How could Modelplane help solve your problem?

GPU footprint. 16x NVIDIA H200 across two nodes, 2x EKS p5en.48xlarge (8x H200 141 GiB each, 1128 GiB/node, 3200 Gbps EFA, placed in an EC2 UltraCluster; spec). The BF16 weights are ~1.5 TB; at ~127 GiB usable per H200 (90% of 141 GiB) one 8-GPU node (~1.0 TB) can't hold them, so two nodes (~2.0 TB usable) are the floor. That leaves ~0.5 TB across the gang for KV cache and activations, ample for a single smoke-test request at a capped context. The FP8 build (~0.75 TB) would fit one node.

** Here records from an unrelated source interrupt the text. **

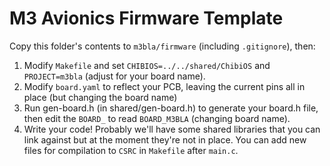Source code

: # M3 Avionics Firmware Template

Copy this folder's contents to `m3bla/firmware` (including `.gitignore`), then:
1. Modify `Makefile` and set `CHIBIOS=../../shared/ChibiOS` and `PROJECT=m3bla`
   (adjust for your board name).
2. Modify `board.yaml` to reflect your PCB, leaving the current pins all in 
   place (but changing the board name)
3. Run gen-board.h (in shared/gen-board.h) to generate your board.h file, then 
   edit the `BOARD_` to read `BOARD_M3BLA` (changing board name).
3. Write your code! Probably we'll have some shared libraries that you can link 
   against but at the moment they're not in place. You can add new files for 
   compilation to `CSRC` in `Makefile` after `main.c`.
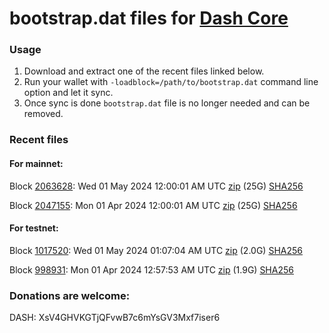 # bootstrap.dat files for [Dash Core](https://github.com/dashpay/dash)

### Usage

1. Download and extract one of the recent files linked below.
1. Run your wallet with `-loadblock=/path/to/bootstrap.dat` command line option and let it sync.
1. Once sync is done `bootstrap.dat` file is no longer needed and can be removed.

### Recent files

#### For mainnet:

Block [2063628](https://insight.dash.org/insight/block/0000000000000015ab2b720432d2ff0dec4faef800720728bdbb947b51eaac64): Wed 01 May 2024 12:00:01 AM UTC [zip](https://dash-bootstrap-2.ams3.digitaloceanspaces.com/mainnet/2024-05-01/bootstrap.dat.zip) (25G) [SHA256](https://dash-bootstrap-2.ams3.digitaloceanspaces.com/mainnet/2024-05-01/sha256.txt)

Block [2047155](https://insight.dash.org/insight/block/00000000000000178f18670888ec06a19898351736290321da2c2193b3dbc4a0): Mon 01 Apr 2024 12:00:01 AM UTC [zip](https://dash-bootstrap-2.ams3.digitaloceanspaces.com/mainnet/2024-04-01/bootstrap.dat.zip) (25G) [SHA256](https://dash-bootstrap-2.ams3.digitaloceanspaces.com/mainnet/2024-04-01/sha256.txt)


#### For testnet:

Block [1017520](https://testnet-insight.dashevo.org/insight/block/0000005ac3e777ab788e83c041123b0cba78aa8203736ad04f499281d41a6505): Wed 01 May 2024 01:07:04 AM UTC [zip](https://dash-bootstrap-2.ams3.digitaloceanspaces.com/testnet/2024-05-01/bootstrap.dat.zip) (2.0G) [SHA256](https://dash-bootstrap-2.ams3.digitaloceanspaces.com/testnet/2024-05-01/sha256.txt)

Block [998931](https://testnet-insight.dashevo.org/insight/block/00000000000611c5acf1f1684663c363ff46f3e5c59250047fd75652d644bb0e): Mon 01 Apr 2024 12:57:53 AM UTC [zip](https://dash-bootstrap-2.ams3.digitaloceanspaces.com/testnet/2024-04-01/bootstrap.dat.zip) (1.9G) [SHA256](https://dash-bootstrap-2.ams3.digitaloceanspaces.com/testnet/2024-04-01/sha256.txt)


### Donations are welcome:

DASH: XsV4GHVKGTjQFvwB7c6mYsGV3Mxf7iser6
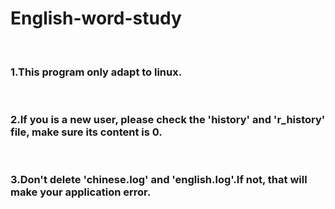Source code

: # English-word-study
<br>
<h3>1.This program only adapt to linux.</h3>
<br>
<h3>2.If you is a new user, please check the 'history' and 'r_history' file, make sure its content is 0.</h3>
<br>
<h3>3.Don't delete 'chinese.log' and 'english.log'.If not, that will make your application error.</h3>
<br>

Topology. One engine as a Leader plus Worker gang (worker.nodes: 1), eight H200 per node, spanning the two nodes via LeaderWorkerSet. Parallelism is the engine's concern. vLLM recommends TP = GPUs-per-node, PP = nodes for multi-node, so --tensor-parallel-size=8 --pipeline-parallel-size=2 across the gang, written as vLLM flags on each member, with the worker addressing the leader through the injected $(MODELPLANE_LEADER_ADDRESS). Tool calling needs --enable-auto-tool-choice plus the GLM tool-call parser. --reasoning-parser glm45 is the established reasoning parser for the GLM family; the tool-call parser is either glm45 (proven for GLM-4.5/4.6) or glm47 (the newer GLM tool-call format), so try glm45 first and fall back to glm47 if tool calls leak into content. Include --trust-remote-code, and cap context with --max-model-len since the native 1M won't fit (start ~32K). Multi-node engines require a ModelCache: ~1.5 TB from the public Hugging Face repo.

Success criteria.

  • The ~1.5 TB ModelCache hydrates from the public repo and reports Ready on the target cluster.
  • The gang schedules across the two H200 nodes and the replica becomes ready.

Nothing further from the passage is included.